■ Exercise
From the line that contains "- **模組化架構**：分離關注點，提升可維護性" to the last line of the entries, write each line out exactly; include both ends and nothing else.

■ Exercise materials
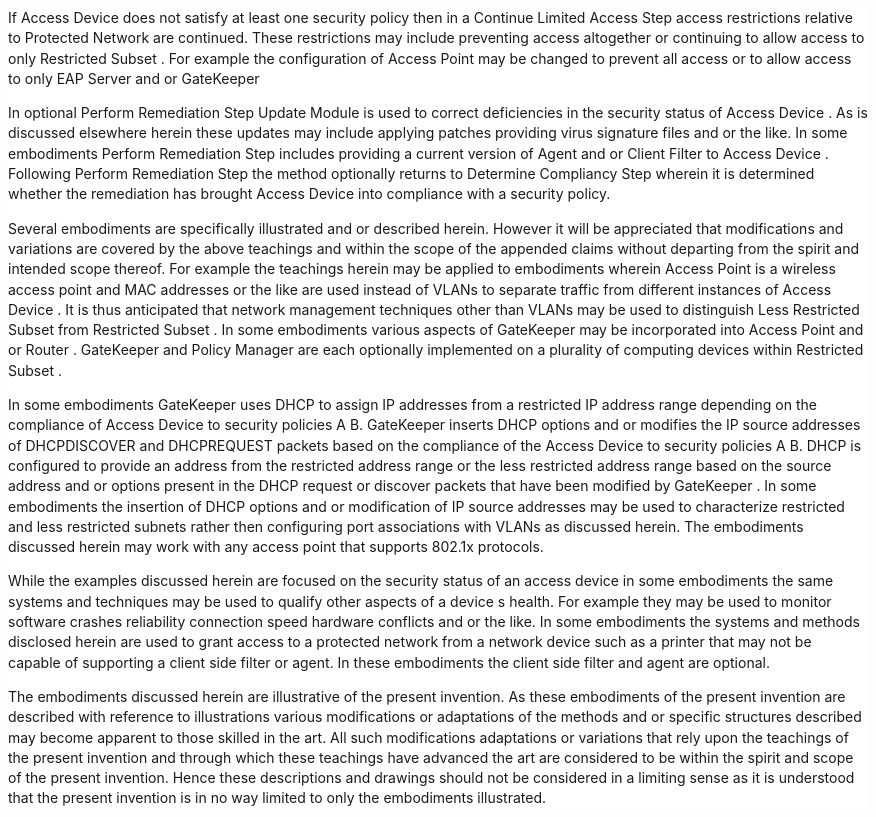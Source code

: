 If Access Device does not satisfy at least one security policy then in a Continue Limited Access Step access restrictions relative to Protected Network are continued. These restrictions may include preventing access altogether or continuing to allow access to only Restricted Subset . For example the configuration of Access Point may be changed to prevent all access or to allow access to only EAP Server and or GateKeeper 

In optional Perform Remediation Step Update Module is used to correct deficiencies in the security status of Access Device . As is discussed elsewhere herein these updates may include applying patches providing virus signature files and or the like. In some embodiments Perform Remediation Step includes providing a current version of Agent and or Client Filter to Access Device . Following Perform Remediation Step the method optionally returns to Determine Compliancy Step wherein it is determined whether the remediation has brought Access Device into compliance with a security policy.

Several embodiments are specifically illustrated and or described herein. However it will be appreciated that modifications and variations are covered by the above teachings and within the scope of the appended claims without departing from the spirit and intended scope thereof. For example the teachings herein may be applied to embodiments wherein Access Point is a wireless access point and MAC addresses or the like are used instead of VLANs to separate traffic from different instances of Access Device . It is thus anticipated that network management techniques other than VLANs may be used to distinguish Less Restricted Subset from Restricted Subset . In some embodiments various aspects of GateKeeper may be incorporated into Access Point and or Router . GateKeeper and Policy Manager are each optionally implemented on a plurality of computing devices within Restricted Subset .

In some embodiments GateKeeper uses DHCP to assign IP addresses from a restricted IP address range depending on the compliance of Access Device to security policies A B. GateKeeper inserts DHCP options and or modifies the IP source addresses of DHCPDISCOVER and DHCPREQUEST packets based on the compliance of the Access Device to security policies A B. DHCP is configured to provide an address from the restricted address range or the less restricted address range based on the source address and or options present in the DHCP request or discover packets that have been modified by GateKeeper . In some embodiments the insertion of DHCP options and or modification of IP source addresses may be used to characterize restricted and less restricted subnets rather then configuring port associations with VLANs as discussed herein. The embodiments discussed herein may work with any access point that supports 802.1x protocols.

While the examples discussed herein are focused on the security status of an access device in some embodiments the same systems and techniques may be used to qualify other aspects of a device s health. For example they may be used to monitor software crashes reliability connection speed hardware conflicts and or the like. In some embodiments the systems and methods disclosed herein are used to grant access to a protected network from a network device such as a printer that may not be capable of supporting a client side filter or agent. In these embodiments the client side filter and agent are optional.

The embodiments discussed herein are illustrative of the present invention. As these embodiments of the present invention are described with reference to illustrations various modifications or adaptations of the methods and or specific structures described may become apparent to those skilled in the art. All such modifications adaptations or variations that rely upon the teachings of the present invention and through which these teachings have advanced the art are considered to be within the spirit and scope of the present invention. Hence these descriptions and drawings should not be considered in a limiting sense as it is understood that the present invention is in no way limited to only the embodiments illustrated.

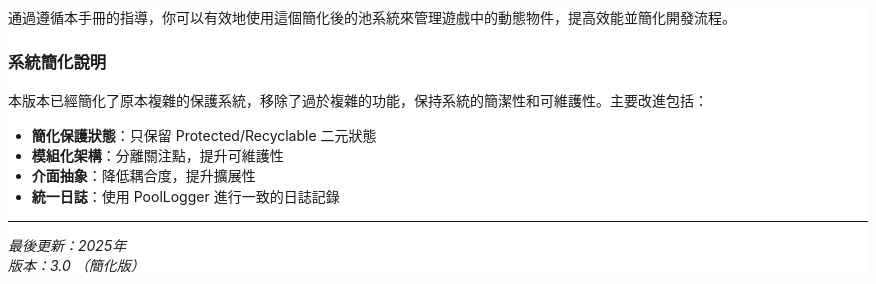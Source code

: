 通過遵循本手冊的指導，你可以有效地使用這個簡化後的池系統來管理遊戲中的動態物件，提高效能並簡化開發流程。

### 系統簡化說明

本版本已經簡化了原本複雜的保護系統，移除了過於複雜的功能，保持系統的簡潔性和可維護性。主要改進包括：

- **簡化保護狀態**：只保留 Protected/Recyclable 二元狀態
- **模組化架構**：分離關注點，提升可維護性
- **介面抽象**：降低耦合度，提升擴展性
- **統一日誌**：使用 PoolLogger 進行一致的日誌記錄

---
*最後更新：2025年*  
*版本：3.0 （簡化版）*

■ Response box
- **模組化架構**：分離關注點，提升可維護性
- **介面抽象**：降低耦合度，提升擴展性
- **統一日誌**：使用 PoolLogger 進行一致的日誌記錄

---
*最後更新：2025年*  
*版本：3.0 （簡化版）*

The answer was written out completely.